Aspirin Therapy Duration After Cerebral Infarction
Yes, aspirin therapy should be continued indefinitely (lifelong) in patients with a history of cerebral infarction, including those with stroke in the past 6 months, at a dose of 75-100 mg daily. 1
Evidence for Lifelong Aspirin Therapy
Long-term aspirin therapy confers conclusive net benefit on the risk of subsequent myocardial infarction, stroke, or vascular death among patients with a history of transient ischemic attack (TIA) or minor stroke. 1 The proportional reduction in vascular events with long-term aspirin therapy in patients with prior stroke or TIA ranges from 20% to 25%, translating into avoidance of a major vascular event in 36 of 1,000 patients treated with aspirin for 30 months. 1
Optimal Dosing Strategy
- The optimal dose of aspirin for prevention of myocardial infarction, stroke, or vascular death lies within the narrow range of 75 to 160 mg daily. 1
- For patients with various manifestations of ischemic neurologic disease, there is no convincing evidence that the dose requirement for the antithrombotic effect of aspirin varies in different clinical settings. 1
- Clopidogrel 75 mg daily is recommended as a safe and effective alternative to aspirin monotherapy if aspirin is not tolerated. 1
Acute Phase Considerations (First 6 Months)

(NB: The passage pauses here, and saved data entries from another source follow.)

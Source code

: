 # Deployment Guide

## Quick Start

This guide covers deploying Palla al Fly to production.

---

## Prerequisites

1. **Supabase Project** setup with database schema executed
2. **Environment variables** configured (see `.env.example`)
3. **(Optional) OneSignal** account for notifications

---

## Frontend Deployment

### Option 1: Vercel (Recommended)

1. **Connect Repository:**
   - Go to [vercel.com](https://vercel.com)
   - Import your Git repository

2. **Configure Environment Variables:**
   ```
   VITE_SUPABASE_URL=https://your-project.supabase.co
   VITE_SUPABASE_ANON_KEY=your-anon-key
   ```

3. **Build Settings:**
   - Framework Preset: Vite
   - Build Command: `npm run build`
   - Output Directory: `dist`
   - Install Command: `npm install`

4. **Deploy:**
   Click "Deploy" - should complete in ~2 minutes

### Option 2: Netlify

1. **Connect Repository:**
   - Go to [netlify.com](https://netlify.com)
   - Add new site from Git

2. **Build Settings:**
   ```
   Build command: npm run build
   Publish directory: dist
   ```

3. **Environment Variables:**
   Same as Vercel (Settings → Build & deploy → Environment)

For your patient who had a stroke within the past 6 months, the treatment approach depends on whether they underwent revascularization:
Without Revascularization
- Aspirin 75-100 mg daily should be continued lifelong as monotherapy after the acute phase. 1
- The acute phase typically involves aspirin 160-325 mg within 24-48 hours of stroke onset, then transition to maintenance dosing. 2, 3
With Percutaneous Coronary Intervention (if applicable)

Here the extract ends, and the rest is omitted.